**INSTRUCTIONS FOR THE TASK**
Show each line of the records below where the word "tostring" occurs.

Collected data:
·····

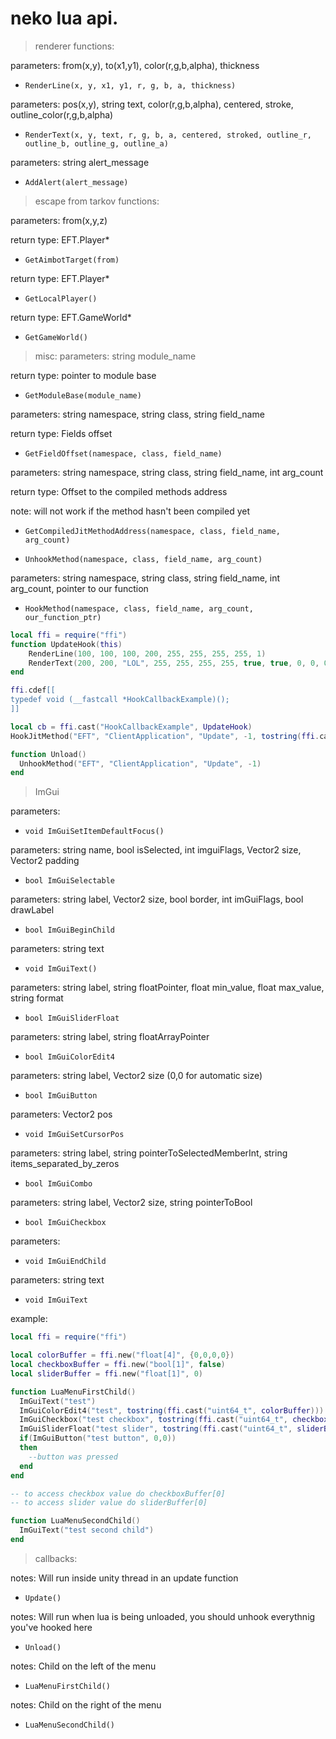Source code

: # neko lua api.
> renderer functions:

parameters: from(x,y), to(x1,y1), color(r,g,b,alpha), thickness
- `RenderLine(x, y, x1, y1, r, g, b, a, thickness)`

parameters: pos(x,y), string text, color(r,g,b,alpha), centered, stroke, outline_color(r,g,b,alpha)
- `RenderText(x, y, text, r, g, b, a, centered, stroked, outline_r, outline_b, outline_g, outline_a)`

parameters: string alert_message
- `AddAlert(alert_message)`

> escape from tarkov functions:

parameters: from(x,y,z)

return type: EFT.Player*
- `GetAimbotTarget(from)`

return type: EFT.Player*
- `GetLocalPlayer()`

return type: EFT.GameWorld*
- `GetGameWorld()`

> misc:
parameters: string module_name

return type: pointer to module base
- `GetModuleBase(module_name)`

parameters: string namespace, string class, string field_name

return type: Fields offset
- `GetFieldOffset(namespace, class, field_name)`

parameters: string namespace, string class, string field_name, int arg_count

return type: Offset to the compiled methods address

note: will not work if the method hasn't been compiled yet
- `GetCompiledJitMethodAddress(namespace, class, field_name, arg_count)`

- `UnhookMethod(namespace, class, field_name, arg_count)`

parameters: string namespace, string class, string field_name, int arg_count, pointer to our function
- `HookMethod(namespace, class, field_name, arg_count, our_function_ptr)`

```lua
local ffi = require("ffi")
function UpdateHook(this)    
    RenderLine(100, 100, 100, 200, 255, 255, 255, 255, 1)
    RenderText(200, 200, "LOL", 255, 255, 255, 255, true, true, 0, 0, 0, 255)
end

ffi.cdef[[
typedef void (__fastcall *HookCallbackExample)();
]]

local cb = ffi.cast("HookCallbackExample", UpdateHook)
HookJitMethod("EFT", "ClientApplication", "Update", -1, tostring(ffi.cast("uint64_t", cb)))

function Unload()
  UnhookMethod("EFT", "ClientApplication", "Update", -1)
end
```

> ImGui

parameters:
- `void ImGuiSetItemDefaultFocus()`

parameters: string name, bool isSelected, int imguiFlags, Vector2 size, Vector2 padding
- `bool ImGuiSelectable`

parameters: string label, Vector2 size, bool border, int imGuiFlags, bool drawLabel
- `bool ImGuiBeginChild`

parameters: string text
- `void ImGuiText()`

parameters: string label, string floatPointer, float min_value, float max_value, string format
- `bool ImGuiSliderFloat`

parameters: string label, string floatArrayPointer
- `bool ImGuiColorEdit4`

parameters: string label, Vector2 size (0,0 for automatic size)
- `bool ImGuiButton`

parameters: Vector2 pos
- `void ImGuiSetCursorPos`

parameters: string label, string pointerToSelectedMemberInt, string items_separated_by_zeros
- `bool ImGuiCombo`

parameters: string label, Vector2 size, string pointerToBool
- `bool ImGuiCheckbox`

parameters:
- `void ImGuiEndChild`

parameters: string text
- `void ImGuiText`

example:
```lua
local ffi = require("ffi")

local colorBuffer = ffi.new("float[4]", {0,0,0,0})
local checkboxBuffer = ffi.new("bool[1]", false)
local sliderBuffer = ffi.new("float[1]", 0)

function LuaMenuFirstChild()
  ImGuiText("test")
  ImGuiColorEdit4("test", tostring(ffi.cast("uint64_t", colorBuffer)))
  ImGuiCheckbox("test checkbox", tostring(ffi.cast("uint64_t", checkboxBuffer)))
  ImGuiSliderFloat("test slider", tostring(ffi.cast("uint64_t", sliderBuffer)), 0, 24, "%.2f" )
  if(ImGuiButton("test button", 0,0))
  then
    --button was pressed
  end
end

-- to access checkbox value do checkboxBuffer[0]
-- to access slider value do sliderBuffer[0]

function LuaMenuSecondChild()
  ImGuiText("test second child")
end
```

> callbacks:

notes: Will run inside unity thread in an update function
- `Update()`

notes: Will run when lua is being unloaded, you should unhook everythnig you've hooked here
- `Unload()`

notes: Child on the left of the menu
- `LuaMenuFirstChild()`

notes: Child on the right of the menu
- `LuaMenuSecondChild()`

·····

**EXPECTED ANSWER**
HookJitMethod("EFT", "ClientApplication", "Update", -1, tostring(ffi.cast("uint64_t", cb)))
  ImGuiColorEdit4("test", tostring(ffi.cast("uint64_t", colorBuffer)))
  ImGuiCheckbox("test checkbox", tostring(ffi.cast("uint64_t", checkboxBuffer)))
  ImGuiSliderFloat("test slider", tostring(ffi.cast("uint64_t", sliderBuffer)), 0, 24, "%.2f" )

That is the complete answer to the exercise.